The decision once again puts the U.S. branch of the Anglican Communion at the forefront of mainstream Christian acceptance of gays and lesbians.
Presented at the church's triennial General Assembly on Wednesday, the resolution strikes the words "man and woman" from a marriage canon and replaces them with gender-neutral language.
Clergy, however, will not be compelled to perform same-sex marriages under the resolution. A clause in the revised canon states it "shall be within the discretion of any member of the clergy of this church to decline to solemnize or bless any marriage."
The vote on Wednesday represents the latest move by the U.S. branch of the Anglican Communion, which claims roughly 2 million members, to embrace the LGBT community.
In 2003, the church appointed an openly gay bishop to lead its New Hampshire diocese. And Episcopalian bishops already had the freedom to allow same-sex couples to marry in their dioceses.
Last week at the general assembly in Salt Lake City, church leaders elected Michael Curry, who had said the Supreme Court's vote for marriage equality "affirmed the authenticity of love," as their presiding bishop.
Two other mainline Protestant churches, the United Church of Christ and the Presbyterian Church, also allow same-sex marriage.
However, the vote on Wednesday exposes the U.S. branch of the Anglican Communion to criticism from fellow Anglicans abroad — there are an estimated 80 million Anglicans worldwide. African Anglican leaders had denounced the Church of England for accepting celibate gay bishops.

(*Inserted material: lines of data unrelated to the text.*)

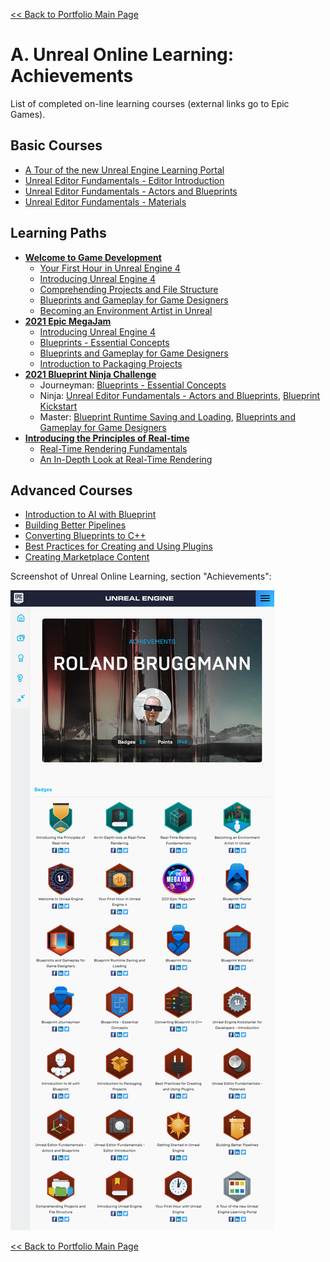 [<< Back to Portfolio Main Page](..)

# A. Unreal Online Learning: Achievements

List of completed on-line learning courses (external links go to Epic Games).

## Basic Courses

* <a href="https://www.unrealengine.com/en-US/onlinelearning-courses/a-tour-of-the-new-unreal-engine-learning-portal" target="_blank">A Tour of the new Unreal Engine Learning Portal</a>
* <a href="https://www.unrealengine.com/en-US/onlinelearning-courses/unreal-editor-fundamentals---editor-introduction" target="_blank">Unreal Editor Fundamentals - Editor Introduction</a>
* <a href="https://www.unrealengine.com/en-US/onlinelearning-courses/unreal-editor-fundamentals---actors-and-blueprints" target="_blank">Unreal Editor Fundamentals - Actors and Blueprints</a>
* <a href="https://www.unrealengine.com/en-US/onlinelearning-courses/unreal-editor-fundamentals---materials" target="_blank">Unreal Editor Fundamentals - Materials</a>

## Learning Paths

* **<a href="https://www.unrealengine.com/en-US/onlinelearning-courses/welcome-to-game-development" target="_blank">Welcome to Game Development</a>**
  * <a href="https://www.unrealengine.com/en-US/onlinelearning-courses/your-first-hour-in-unreal-engine-4" target="_blank">Your First Hour in Unreal Engine 4</a>
  * <a href="https://www.unrealengine.com/en-US/onlinelearning-courses/introducing-unreal-engine" target="_blank">Introducing Unreal Engine 4</a>
  * <a href="https://www.unrealengine.com/en-US/onlinelearning-courses/comprehending-projects-and-file-structure" target="_blank">Comprehending Projects and File Structure</a>
  * <a href="https://www.unrealengine.com/en-US/onlinelearning-courses/blueprints-and-gameplay-for-game-designers" target="_blank">Blueprints and Gameplay for Game Designers</a>
  * <a href="https://www.unrealengine.com/en-US/onlinelearning-courses/becoming-an-environment-artist-in-unreal" target="_blank">Becoming an Environment Artist in Unreal</a>
* **<a href="https://www.unrealengine.com/en-US/onlinelearning-courses/2021-epic-megajam" target="_blank">2021 Epic MegaJam</a>**
  * <a href="https://www.unrealengine.com/en-US/onlinelearning-courses/introducing-unreal-engine" target="_blank">Introducing Unreal Engine 4</a>
  * <a href="https://www.unrealengine.com/en-US/onlinelearning-courses/blueprints---essential-concepts" target="_blank">Blueprints - Essential Concepts</a>
  * <a href="https://www.unrealengine.com/en-US/onlinelearning-courses/blueprints-and-gameplay-for-game-designers" target="_blank">Blueprints and Gameplay for Game Designers</a>
  * <a href="https://www.unrealengine.com/en-US/onlinelearning-courses/introduction-to-packaging-projects" target="_blank">Introduction to Packaging Projects</a>
* **<a href="https://www.unrealengine.com/en-US/blog/become-a-blueprint-master-by-taking-this-online-learning-challenge" target="_blank">2021 Blueprint Ninja Challenge</a>**
  * Journeyman: <a href="https://www.unrealengine.com/en-US/onlinelearning-courses/blueprints---essential-concepts" target="_blank">Blueprints - Essential Concepts</a>
  * Ninja: <a href="https://www.unrealengine.com/en-US/onlinelearning-courses/unreal-editor-fundamentals---actors-and-blueprints" target="_blank">Unreal Editor Fundamentals - Actors and Blueprints</a>, <a href="https://www.unrealengine.com/en-US/onlinelearning-courses/blueprint-kickstart" target="_blank">Blueprint Kickstart</a>
  * Master: <a href="https://www.unrealengine.com/en-US/onlinelearning-courses/blueprint-runtime-saving-and-loading" target="_blank">Blueprint Runtime Saving and Loading</a>, <a href="https://www.unrealengine.com/en-US/onlinelearning-courses/blueprints-and-gameplay-for-game-designers" target="_blank">Blueprints and Gameplay for Game Designers</a>
* **<a href="https://www.unrealengine.com/en-US/onlinelearning-courses/introducing-the-principles-of-real-time" target="_blank">Introducing the Principles of Real-time</a>**
  * <a href="https://www.unrealengine.com/en-US/onlinelearning-courses/real-time-rendering-fundamentals" target="_blank">Real-Time Rendering Fundamentals</a>
  * <a href="https://www.unrealengine.com/en-US/onlinelearning-courses/an-in-depth-look-at-real-time-rendering" target="_blank">An In-Depth Look at Real-Time Rendering</a>

## Advanced Courses

* <a href="https://www.unrealengine.com/en-US/onlinelearning-courses/introduction-to-ai-with-blueprints" target="_blank">Introduction to AI with Blueprint</a>
* <a href="https://www.unrealengine.com/en-US/onlinelearning-courses/building-better-pipelines" target="_blank">Building Better Pipelines</a>
* <a href="https://www.unrealengine.com/en-US/onlinelearning-courses/converting-blueprints-to-c" target="_blank">Converting Blueprints to C++</a>
* <a href="https://www.unrealengine.com/en-US/onlinelearning-courses/best-practices-for-creating-and-using-plugins" target="_blank">Best Practices for Creating and Using Plugins</a>
* <a href="https://www.unrealengine.com/en-US/onlinelearning-courses/creating-marketplace-content" target="_blank">Creating Marketplace Content</a>

Screenshot of Unreal Online Learning, section "Achievements":

![Screenshot UE Achievements](Docs/ue-achievements-rb.png "Screenshot UE Achievements")

[<< Back to Portfolio Main Page](..)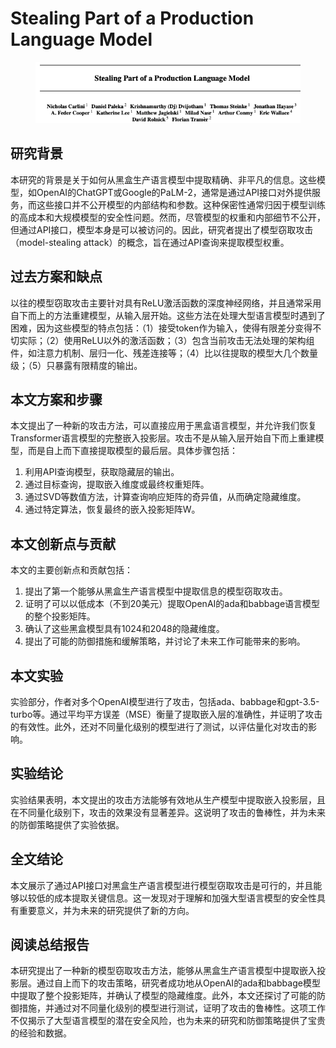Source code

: # Stealing Part of a Production Language Model

<figure><img src="../.gitbook/assets/image (2) (1) (1) (1) (1) (1) (1).png" alt=""><figcaption></figcaption></figure>

## 研究背景

本研究的背景是关于如何从黑盒生产语言模型中提取精确、非平凡的信息。这些模型，如OpenAI的ChatGPT或Google的PaLM-2，通常是通过API接口对外提供服务，而这些接口并不公开模型的内部结构和参数。这种保密性通常归因于模型训练的高成本和大规模模型的安全性问题。然而，尽管模型的权重和内部细节不公开，但通过API接口，模型本身是可以被访问的。因此，研究者提出了模型窃取攻击（model-stealing attack）的概念，旨在通过API查询来提取模型权重。

## 过去方案和缺点

以往的模型窃取攻击主要针对具有ReLU激活函数的深度神经网络，并且通常采用自下而上的方法重建模型，从输入层开始。这些方法在处理大型语言模型时遇到了困难，因为这些模型的特点包括：（1）接受token作为输入，使得有限差分变得不切实际；（2）使用ReLU以外的激活函数；（3）包含当前攻击无法处理的架构组件，如注意力机制、层归一化、残差连接等；（4）比以往提取的模型大几个数量级；（5）只暴露有限精度的输出。

## 本文方案和步骤

本文提出了一种新的攻击方法，可以直接应用于黑盒语言模型，并允许我们恢复Transformer语言模型的完整嵌入投影层。攻击不是从输入层开始自下而上重建模型，而是自上而下直接提取模型的最后层。具体步骤包括：

1. 利用API查询模型，获取隐藏层的输出。
2. 通过目标查询，提取嵌入维度或最终权重矩阵。
3. 通过SVD等数值方法，计算查询响应矩阵的奇异值，从而确定隐藏维度。
4. 通过特定算法，恢复最终的嵌入投影矩阵W。

## 本文创新点与贡献

本文的主要创新点和贡献包括：

1. 提出了第一个能够从黑盒生产语言模型中提取信息的模型窃取攻击。
2. 证明了可以以低成本（不到20美元）提取OpenAI的ada和babbage语言模型的整个投影矩阵。
3. 确认了这些黑盒模型具有1024和2048的隐藏维度。
4. 提出了可能的防御措施和缓解策略，并讨论了未来工作可能带来的影响。

## 本文实验

实验部分，作者对多个OpenAI模型进行了攻击，包括ada、babbage和gpt-3.5-turbo等。通过平均平方误差（MSE）衡量了提取嵌入层的准确性，并证明了攻击的有效性。此外，还对不同量化级别的模型进行了测试，以评估量化对攻击的影响。

## 实验结论

实验结果表明，本文提出的攻击方法能够有效地从生产模型中提取嵌入投影层，且在不同量化级别下，攻击的效果没有显著差异。这说明了攻击的鲁棒性，并为未来的防御策略提供了实验依据。

## 全文结论

本文展示了通过API接口对黑盒生产语言模型进行模型窃取攻击是可行的，并且能够以较低的成本提取关键信息。这一发现对于理解和加强大型语言模型的安全性具有重要意义，并为未来的研究提供了新的方向。

## 阅读总结报告

本研究提出了一种新的模型窃取攻击方法，能够从黑盒生产语言模型中提取嵌入投影层。通过自上而下的攻击策略，研究者成功地从OpenAI的ada和babbage模型中提取了整个投影矩阵，并确认了模型的隐藏维度。此外，本文还探讨了可能的防御措施，并通过对不同量化级别的模型进行测试，证明了攻击的鲁棒性。这项工作不仅揭示了大型语言模型的潜在安全风险，也为未来的研究和防御策略提供了宝贵的经验和数据。
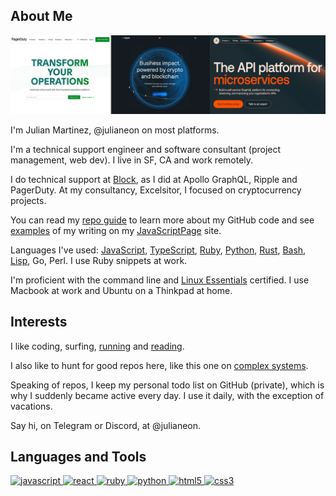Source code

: 
## About Me

![worplaces: pagerduty, ripple, apollographql](workplaces.png)

I'm Julian Martinez, @julianeon on most platforms.

I'm a technical support engineer and software consultant (project management, web dev). I live in SF, CA and work remotely. 

I do technical support at [Block](https://www.linkedin.com/in/julianeon/), as I did at Apollo GraphQL, Ripple and PagerDuty. At my consultancy, Excelsitor, I focused on cryptocurrency projects.

You can read my [repo guide](repo_guide.md) to learn more about my GitHub code and see [examples](https://javascriptpage.com/react-svelte-pitch-deck-app-comparison) of my writing on my [JavaScriptPage](https://javascriptpage.com) site. 

Languages I've used: [JavaScript](repo_guide.md), [TypeScript](https://github.com/julianeon/userform), [Ruby](https://github.com/julianeon/useful-ruby-scripts), [Python](https://github.com/julianeon/slackbot), [Rust](https://github.com/julianeon/moodtracker/tree/main), [Bash](https://github.com/julianeon/useful-bash-scripts), [Lisp](https://gist.github.com/julianeon/11f71c1a860c292b1699a9f75a6c3e0e), Go, Perl. I use Ruby snippets at work.

I'm proficient with the command line and [Linux Essentials](https://www.lpi.org/our-certifications/exam-010-objectives) certified. I use Macbook at work and Ubuntu on a Thinkpad at home.


## Interests 

I like coding, surfing, [running](https://goldengaterunningclub.org/) and [reading](books.md).

I also like to hunt for good repos here, like this one on [complex systems](https://github.com/ByteByteGoHq/system-design-101).

Speaking of repos, I keep my personal todo list on GitHub (private), which is why I suddenly became active every day. I use it daily, with the exception of vacations.

Say hi, on Telegram or Discord, at @julianeon.

<h2 align="left">Languages and Tools</h2>
<p align="left">
<a href="https://developer.mozilla.org/en-US/docs/Web/JavaScript" target="_blank"> <img src="https://img.shields.io/badge/JavaScript-323330?style=for-the-badge&logo=javascript&logoColor=F7DF1Eg" alt="javascript" </a>
<a href="https://reactjs.org/" target="_blank"> <img src="https://img.shields.io/badge/react-%2320232a.svg?style=for-the-badge&logo=react&logoColor=%2361DAFB" alt="react" </a>
<a href="https://www.ruby-lang.org/en/" target="_blank"> <img src="https://img.shields.io/badge/Ruby-CC342D?style=for-the-badge&logo=ruby&logoColor=white" alt="ruby" /> </a>
<a href="https://www.python.org/" target="_blank"> <img src="https://img.shields.io/badge/Python-3776AB?style=for-the-badge&logo=python&logoColor=white" alt="python" /> </a>
<a href="https://www.w3.org/html/" target="_blank"> <img src="https://img.shields.io/badge/HTML5-E34F26?style=for-the-badge&logo=html5&logoColor=white" alt="html5" /> </a>
<a href="https://www.w3schools.com/css/" target="_blank"> <img src="https://img.shields.io/badge/CSS3-1572B6?style=for-the-badge&logo=css3&logoColor=white" alt="css3" /> </a>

Those divisions may be what Archbishop of Canterbury Justin Welby, the most senior bishop in the loosely assembled global Anglican Communion, was trying to avoid when he bristled at the prospect of the church's U.S. affiliate marrying same-sex couples.
In a statement Tuesday, Welby warned he had "deep concern" that the decision "will cause distress for some and have ramifications for the Anglican Communion as a whole."
Citing global suffering, he added: "This was a moment for the church to be looking outwards."